--- Assignment ---
This exercise calls for the records to be returned exactly, with images removed.

-.-.-

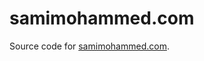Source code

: samimohammed.com
================

Source code for [samimohammed.com](http://samimohammed.com "samimohammed.com").
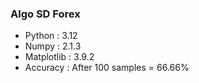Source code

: ### Algo SD Forex
-   Python : 3.12
-   Numpy : 2.1.3
-   Matplotlib : 3.9.2
-   Accuracy : After 100 samples = 66.66%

-.-.-

--- Result below ---
Source code

: samimohammed.com
================

Source code for [samimohammed.com](http://samimohammed.com "samimohammed.com").
Source code

: ### Algo SD Forex
-   Python : 3.12
-   Numpy : 2.1.3
-   Matplotlib : 3.9.2
-   Accuracy : After 100 samples = 66.66%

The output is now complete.